Exactly as they appear, output all of the records. Skip any images.

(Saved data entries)
★ ★ ★ ★
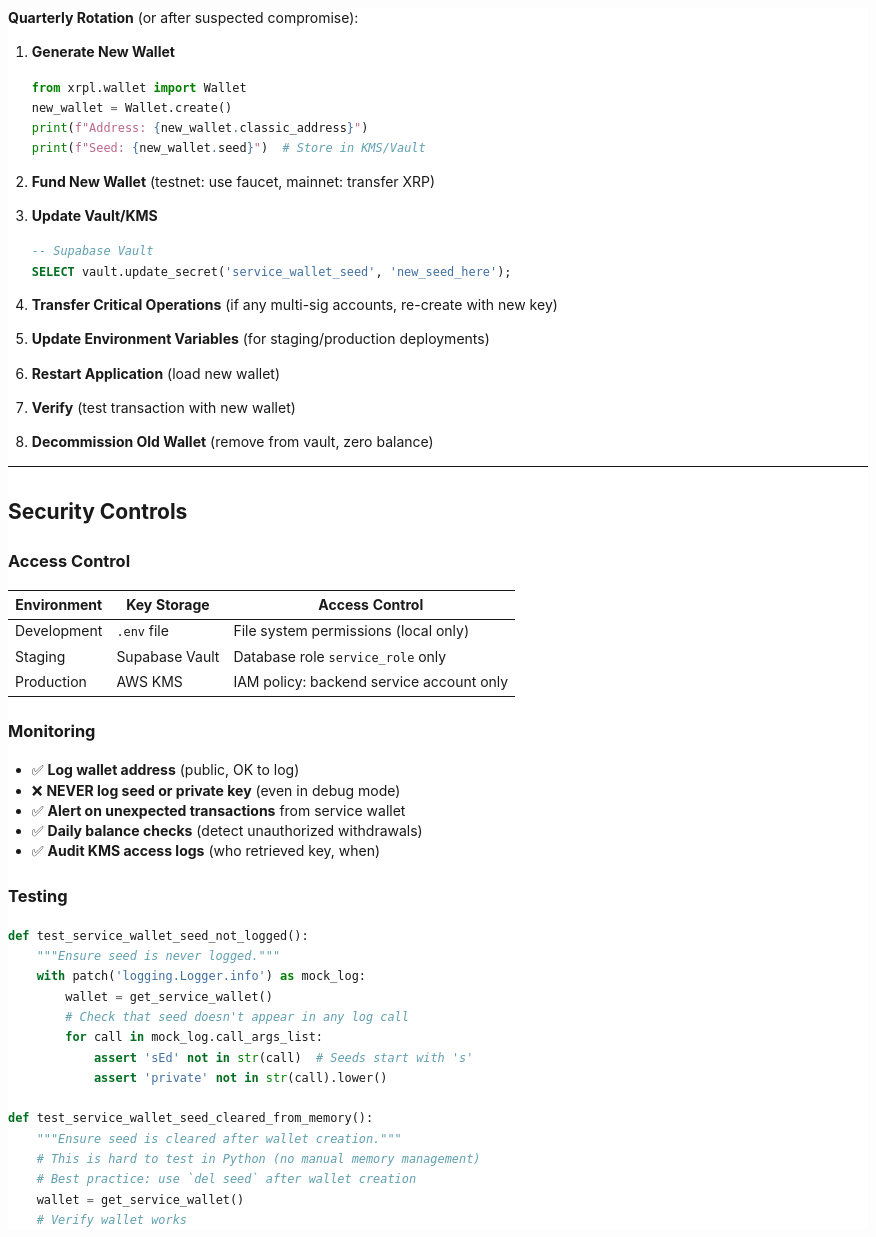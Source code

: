 **Quarterly Rotation** (or after suspected compromise):

1. **Generate New Wallet**
   ```python
   from xrpl.wallet import Wallet
   new_wallet = Wallet.create()
   print(f"Address: {new_wallet.classic_address}")
   print(f"Seed: {new_wallet.seed}")  # Store in KMS/Vault
   ```

2. **Fund New Wallet** (testnet: use faucet, mainnet: transfer XRP)

3. **Update Vault/KMS**
   ```sql
   -- Supabase Vault
   SELECT vault.update_secret('service_wallet_seed', 'new_seed_here');
   ```

4. **Transfer Critical Operations** (if any multi-sig accounts, re-create with new key)

5. **Update Environment Variables** (for staging/production deployments)

6. **Restart Application** (load new wallet)

7. **Verify** (test transaction with new wallet)

8. **Decommission Old Wallet** (remove from vault, zero balance)

---

## Security Controls

### Access Control

| Environment | Key Storage | Access Control |
|-------------|-------------|----------------|
| Development | `.env` file | File system permissions (local only) |
| Staging | Supabase Vault | Database role `service_role` only |
| Production | AWS KMS | IAM policy: backend service account only |

### Monitoring

- ✅ **Log wallet address** (public, OK to log)
- ❌ **NEVER log seed or private key** (even in debug mode)
- ✅ **Alert on unexpected transactions** from service wallet
- ✅ **Daily balance checks** (detect unauthorized withdrawals)
- ✅ **Audit KMS access logs** (who retrieved key, when)

### Testing

```python
def test_service_wallet_seed_not_logged():
    """Ensure seed is never logged."""
    with patch('logging.Logger.info') as mock_log:
        wallet = get_service_wallet()
        # Check that seed doesn't appear in any log call
        for call in mock_log.call_args_list:
            assert 'sEd' not in str(call)  # Seeds start with 's'
            assert 'private' not in str(call).lower()

def test_service_wallet_seed_cleared_from_memory():
    """Ensure seed is cleared after wallet creation."""
    # This is hard to test in Python (no manual memory management)
    # Best practice: use `del seed` after wallet creation
    wallet = get_service_wallet()
    # Verify wallet works
```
★ ★ ★ ★
**Result for this exercise**.
Source code

: **Quarterly Rotation** (or after suspected compromise):

1. **Generate New Wallet**
   ```python
   from xrpl.wallet import Wallet
   new_wallet = Wallet.create()
   print(f"Address: {new_wallet.classic_address}")
   print(f"Seed: {new_wallet.seed}")  # Store in KMS/Vault
   ```

2. **Fund New Wallet** (testnet: use faucet, mainnet: transfer XRP)

3. **Update Vault/KMS**
   ```sql
   -- Supabase Vault
   SELECT vault.update_secret('service_wallet_seed', 'new_seed_here');
   ```

4. **Transfer Critical Operations** (if any multi-sig accounts, re-create with new key)

5. **Update Environment Variables** (for staging/production deployments)

6. **Restart Application** (load new wallet)

7. **Verify** (test transaction with new wallet)

8. **Decommission Old Wallet** (remove from vault, zero balance)

---

## Security Controls

### Access Control

| Environment | Key Storage | Access Control |
|-------------|-------------|----------------|
| Development | `.env` file | File system permissions (local only) |
| Staging | Supabase Vault | Database role `service_role` only |
| Production | AWS KMS | IAM policy: backend service account only |

### Monitoring

- ✅ **Log wallet address** (public, OK to log)
- ❌ **NEVER log seed or private key** (even in debug mode)
- ✅ **Alert on unexpected transactions** from service wallet
- ✅ **Daily balance checks** (detect unauthorized withdrawals)
- ✅ **Audit KMS access logs** (who retrieved key, when)

### Testing

```python
def test_service_wallet_seed_not_logged():
    """Ensure seed is never logged."""
    with patch('logging.Logger.info') as mock_log:
        wallet = get_service_wallet()
        # Check that seed doesn't appear in any log call
        for call in mock_log.call_args_list:
            assert 'sEd' not in str(call)  # Seeds start with 's'
            assert 'private' not in str(call).lower()

def test_service_wallet_seed_cleared_from_memory():
    """Ensure seed is cleared after wallet creation."""
    # This is hard to test in Python (no manual memory management)
    # Best practice: use `del seed` after wallet creation
    wallet = get_service_wallet()
    # Verify wallet works
```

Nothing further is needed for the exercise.